There are some exceptions, as in the case of fractional investing with some brokerages. Still, the brokerage generally just facilitates the trade – so don’t call them if you’re unhappy with your portfolio’s performance.
How to Choose a Brokerage Provider: Expert Tips
Your brokerage choice depends mainly on your investment style, needs, and general trading experience. Here are some considerations you’ll need to weigh before picking a brokerage provider:
- User Interface: Some app-centric brokerages like Robinhood are intuitive and easy to navigate. However, this often comes at the expense of deeper analytics and stock research data that some providers offer.

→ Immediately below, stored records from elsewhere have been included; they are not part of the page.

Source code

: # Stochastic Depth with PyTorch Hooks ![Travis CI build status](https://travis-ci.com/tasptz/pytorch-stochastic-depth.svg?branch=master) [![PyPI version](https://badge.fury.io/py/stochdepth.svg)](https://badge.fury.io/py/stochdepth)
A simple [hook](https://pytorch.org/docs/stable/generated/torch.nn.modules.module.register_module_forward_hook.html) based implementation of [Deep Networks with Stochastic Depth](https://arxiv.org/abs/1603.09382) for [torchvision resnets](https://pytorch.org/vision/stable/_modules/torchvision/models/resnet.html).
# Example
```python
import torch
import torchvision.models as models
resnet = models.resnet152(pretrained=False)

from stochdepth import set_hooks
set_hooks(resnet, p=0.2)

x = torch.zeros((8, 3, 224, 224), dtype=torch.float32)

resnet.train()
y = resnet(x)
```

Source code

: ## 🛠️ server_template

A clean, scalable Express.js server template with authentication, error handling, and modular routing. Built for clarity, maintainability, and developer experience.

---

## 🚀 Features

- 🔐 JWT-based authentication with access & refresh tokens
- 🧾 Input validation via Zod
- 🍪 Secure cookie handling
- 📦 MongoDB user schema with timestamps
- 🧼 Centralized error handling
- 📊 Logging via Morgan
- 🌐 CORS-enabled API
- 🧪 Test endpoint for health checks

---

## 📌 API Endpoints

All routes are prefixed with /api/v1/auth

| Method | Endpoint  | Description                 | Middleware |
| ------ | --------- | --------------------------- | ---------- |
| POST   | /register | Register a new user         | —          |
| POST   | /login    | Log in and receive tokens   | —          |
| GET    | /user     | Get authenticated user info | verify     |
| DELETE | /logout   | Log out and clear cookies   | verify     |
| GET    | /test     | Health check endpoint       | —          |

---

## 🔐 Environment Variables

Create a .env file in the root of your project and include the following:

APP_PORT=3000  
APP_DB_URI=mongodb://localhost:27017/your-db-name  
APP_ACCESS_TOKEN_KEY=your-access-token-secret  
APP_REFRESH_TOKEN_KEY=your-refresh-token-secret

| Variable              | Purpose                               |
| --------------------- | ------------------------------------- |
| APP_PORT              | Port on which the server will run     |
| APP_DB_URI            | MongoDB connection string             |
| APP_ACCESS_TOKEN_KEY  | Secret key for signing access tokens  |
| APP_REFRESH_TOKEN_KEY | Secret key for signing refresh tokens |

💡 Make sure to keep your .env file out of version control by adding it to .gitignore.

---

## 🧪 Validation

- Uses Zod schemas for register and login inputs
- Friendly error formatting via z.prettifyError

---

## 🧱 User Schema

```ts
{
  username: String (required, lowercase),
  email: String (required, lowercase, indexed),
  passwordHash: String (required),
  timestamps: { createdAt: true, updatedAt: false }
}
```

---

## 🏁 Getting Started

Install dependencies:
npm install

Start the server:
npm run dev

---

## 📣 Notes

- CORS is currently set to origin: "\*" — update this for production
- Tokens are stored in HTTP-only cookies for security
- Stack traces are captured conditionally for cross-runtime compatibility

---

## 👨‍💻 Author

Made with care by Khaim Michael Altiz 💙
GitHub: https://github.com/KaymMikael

- Trading Options: All brokerages will offer commonly traded stocks, bonds, and ETFs; however, some limit access to over-the-counter (pink sheet) stocks, mutual funds, foreign exchange trading, and similarly complex or speculative assets. If you intend to go all-in on penny stocks, ensure your brokerage offers them.
- Fees: Though nearly all major brokerages offer no-commission trading for standard stocks, some charge fees for options trades, pink sheet stocks, and other less common assets. It’s a good idea to check the brokerage’s fee schedule before making your choice.
- Additional Features: Different providers offer a range of extra features, like charting tools, research portals, backtesting platforms, and similar advanced user tools. Even if you’re a newer investor, maximizing your platform’s features goes a long way toward ensuring you stay with the provider for the long run rather than running into limitations as you progress.
Requirements for Opening a Brokerage Account
Beyond the basic age requirement, brokerages will require a wide range of personal information, though the process is generally streamlined and easy to complete.
Some additional decisions and considerations you’ll need to make as you open a brokerage account include:
- Whether you want to trade on margin, meaning that the brokerage effectively lends you money to trade. This can be as simple as margin to reduce settlement periods (how long you have to wait after selling to use the cash) or as complex as opening leveraged investment positions to maximize gains. Leverage and margin can be dangerous, though, so if you’re a newbie, it’s usually best to stick with a cash account.
- Determine your investment goals, experience, and risk tolerance levels – this will drive the brokerages’ decision-making process when it comes to advanced features like options trading.
- You’ll have the opportunity to designate a beneficiary to the account; this means the account automatically transfers to someone else in the event of your death. In most cases, this is a good way to ensure your assets remain available to loved ones without the hassle of going through probate.
- Whether you want to receive account statements and communications digitally or through snail mail.
Different brokerages demand different requirements, but generally, they’ll follow along these lines, and there aren’t tricky hurdles to opening your new investment account.
The Bottom Line: Should I Open a Brokerage Account?
Few opportunities to establish and build long-term wealth are available to as many people today as stock market investing, and opening a brokerage account is the first step toward doing so.
Be sure to research the best options extensively and select one that fits your investment style, preferences, and general tech-savviness. Various options meet many investors’ needs, so finding a suitable brokerage won’t take you long.
Once your brokerage account is open, be sure to develop a well-thought-out investment strategy. Avoiding this important next step is the fastest way to reduce your brand-new brokerage account to zero.
Do your own research and always remember your investment decision depends on your attitude to risk, your expertise in financial markets, the spread of your portfolio, and how comfortable you feel about losing money.
The information in this guide does not constitute investment advice and is meant for informational purposes only.